The preferred tactic at the moment is for rural and southern Democrats to show off their love of guns and make nice with the NRA. A strategy memo produced for Democratic candidates earlier this year argued that, based on data from centrist Democratic pollster Mark Penn, Democrats should be “forcefully backing the right to own a gun.” And several pro-gun Democratic candidates in close races—including freshman House incumbents Ben Chandler of Kentucky and Stephanie Herseth of South Dakota and Senate challengers Chris John of Louisiana and Brad Carson of Oklahoma—are hoping their records will keep the NRA at bay.
But this method is unreliable. Several Democrats who harped on gun owners’ rights were defeated in 2002. Missouri Senator Jean Carnahan, for instance, made a show of being photographed shooting skeet. South Carolina candidate Alex Sanders—a hunter and NRA member—practically wore a holster on the stump. And, in Colorado, Democrat Tom Strickland cast himself as a friend of gun owners. Yet all three candidates were opposed and thrashed by the NRA. Several Democratic House candidates, such as Maine’s Michael Michaud, successfully ran on pro-gun platforms without NRA support. But, overall, 230 of 246 NRA-backed House contenders prevailed. Earlier this year, meanwhile, a top NRA official warned that pro-gun Democrats “are posers and fakes, and they want your guns.”

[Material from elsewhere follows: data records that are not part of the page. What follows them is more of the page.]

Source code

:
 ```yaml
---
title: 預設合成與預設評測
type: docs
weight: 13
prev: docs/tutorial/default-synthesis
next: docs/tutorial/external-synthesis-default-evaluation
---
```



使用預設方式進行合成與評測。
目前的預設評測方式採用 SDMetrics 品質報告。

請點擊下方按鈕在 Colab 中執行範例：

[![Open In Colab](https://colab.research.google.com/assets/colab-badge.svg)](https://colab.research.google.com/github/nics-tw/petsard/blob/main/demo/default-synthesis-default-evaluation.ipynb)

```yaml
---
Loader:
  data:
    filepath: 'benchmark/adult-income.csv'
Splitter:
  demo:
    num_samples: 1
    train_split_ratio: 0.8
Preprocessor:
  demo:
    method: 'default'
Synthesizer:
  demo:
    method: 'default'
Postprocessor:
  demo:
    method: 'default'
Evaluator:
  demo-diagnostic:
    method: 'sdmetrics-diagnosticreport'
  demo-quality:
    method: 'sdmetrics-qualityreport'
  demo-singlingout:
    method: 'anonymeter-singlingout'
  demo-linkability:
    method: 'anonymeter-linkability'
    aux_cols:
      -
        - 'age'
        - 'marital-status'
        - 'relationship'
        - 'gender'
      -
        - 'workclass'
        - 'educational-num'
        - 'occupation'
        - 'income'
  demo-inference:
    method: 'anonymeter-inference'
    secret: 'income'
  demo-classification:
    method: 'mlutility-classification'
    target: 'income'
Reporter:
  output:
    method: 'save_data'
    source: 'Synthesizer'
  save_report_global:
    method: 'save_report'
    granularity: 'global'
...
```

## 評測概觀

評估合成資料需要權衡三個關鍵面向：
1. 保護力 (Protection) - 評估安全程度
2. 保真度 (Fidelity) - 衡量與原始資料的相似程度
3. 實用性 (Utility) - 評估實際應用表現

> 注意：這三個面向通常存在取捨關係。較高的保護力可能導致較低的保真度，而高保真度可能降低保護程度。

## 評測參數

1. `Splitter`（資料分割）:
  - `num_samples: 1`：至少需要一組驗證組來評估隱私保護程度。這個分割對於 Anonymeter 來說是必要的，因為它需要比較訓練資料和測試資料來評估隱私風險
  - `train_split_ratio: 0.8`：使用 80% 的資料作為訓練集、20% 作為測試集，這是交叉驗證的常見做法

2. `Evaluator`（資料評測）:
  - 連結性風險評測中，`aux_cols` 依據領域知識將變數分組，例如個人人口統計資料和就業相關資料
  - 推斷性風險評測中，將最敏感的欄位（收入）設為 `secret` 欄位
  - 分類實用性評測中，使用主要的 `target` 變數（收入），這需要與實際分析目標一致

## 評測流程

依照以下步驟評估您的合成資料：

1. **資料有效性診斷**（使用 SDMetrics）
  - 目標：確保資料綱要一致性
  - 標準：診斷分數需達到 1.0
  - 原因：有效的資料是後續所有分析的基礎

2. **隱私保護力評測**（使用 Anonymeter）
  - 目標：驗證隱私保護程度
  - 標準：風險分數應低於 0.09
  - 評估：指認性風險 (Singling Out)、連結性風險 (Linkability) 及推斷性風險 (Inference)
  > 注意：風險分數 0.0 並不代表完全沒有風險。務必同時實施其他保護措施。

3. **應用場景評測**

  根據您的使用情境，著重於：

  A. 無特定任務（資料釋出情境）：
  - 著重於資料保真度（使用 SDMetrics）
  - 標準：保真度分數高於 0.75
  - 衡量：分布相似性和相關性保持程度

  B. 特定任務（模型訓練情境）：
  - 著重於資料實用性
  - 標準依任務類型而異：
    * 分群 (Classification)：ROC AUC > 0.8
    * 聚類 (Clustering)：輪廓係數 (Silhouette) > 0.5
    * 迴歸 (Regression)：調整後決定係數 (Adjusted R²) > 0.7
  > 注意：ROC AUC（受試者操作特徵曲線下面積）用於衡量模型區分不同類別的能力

Given these warning signs, John Kerry has been testing a more aggressive approach. The latest tactic: turning gun control into a homeland security issue. “In the Al Qaeda manual on terror, they were telling people to go out and buy assault weapons, to come to America and buy assault weapons,” Kerry said earlier this week. Some gun-controllers are pinning their hopes on this new approach. Richard Aborn, the former president of the Brady Center to Stop Gun Violence and now president of a group called Stop the NRA, points to a recent survey by Democratic pollster Doug Schoen that shows how Bush’s lead over Kerry on terrorism issues drops by as much as ten points in Florida, Ohio, and Pennsylvania after the connection is explained to voters. Aborn says the assault-weapons ban might have been saved if only gun-controllers had “demonstrate[d] to the nation the linkage between assault weapons and terrorism.”
That sounds a little too good to be true. Which may be why Kerry has seized the issue to attack Bush in other ways as well—on character and populist grounds. Whereas many Democratic candidates in conservative areas want to downplay their differences with Bush, Kerry is looking for contrasts:”George Bush gave police officers his word that he would keep the ban. But, when it came time to extend it, Bush’s powerful friends in the gun lobby asked him to look the other way. He just couldn’t resist, and he said sure. “It’s an opportunity not just to turn George Bush’s broken promise into a character issue,” says Kerry spokesman David Wade, “but to make it clear Bush isn’t honest with the American people, [and] to run to the president’s right” on a security-related issue.
Unfortunately, it may be that no magic talking points can counteract the NRA’s awesome firepower. And, despite occasional symbolic efforts like the Million Mom March in 2000, Democrats simply have no organizational equivalent. “We in the gun-control community have not matched the grassroots organizing at the local level of the NRA,” says Aborn. Once again, the gun-rights crowd seems to enjoy a monopoly on intensity.
Which brings to mind another rueful quote from Bill Clinton’s memoir. “After the  election,” Clinton writes, “I had to face the fact that the law-enforcement groups and other supporters of responsible gun legislation, though they represented the majority of Americans, simply could not protect their friends in Congress from the NRA. The gun lobby outspent, out-organized, outfought, and out-demagogued them.” Ten years later, nothing has changed. And Democrats still aren’t sure what to do about it.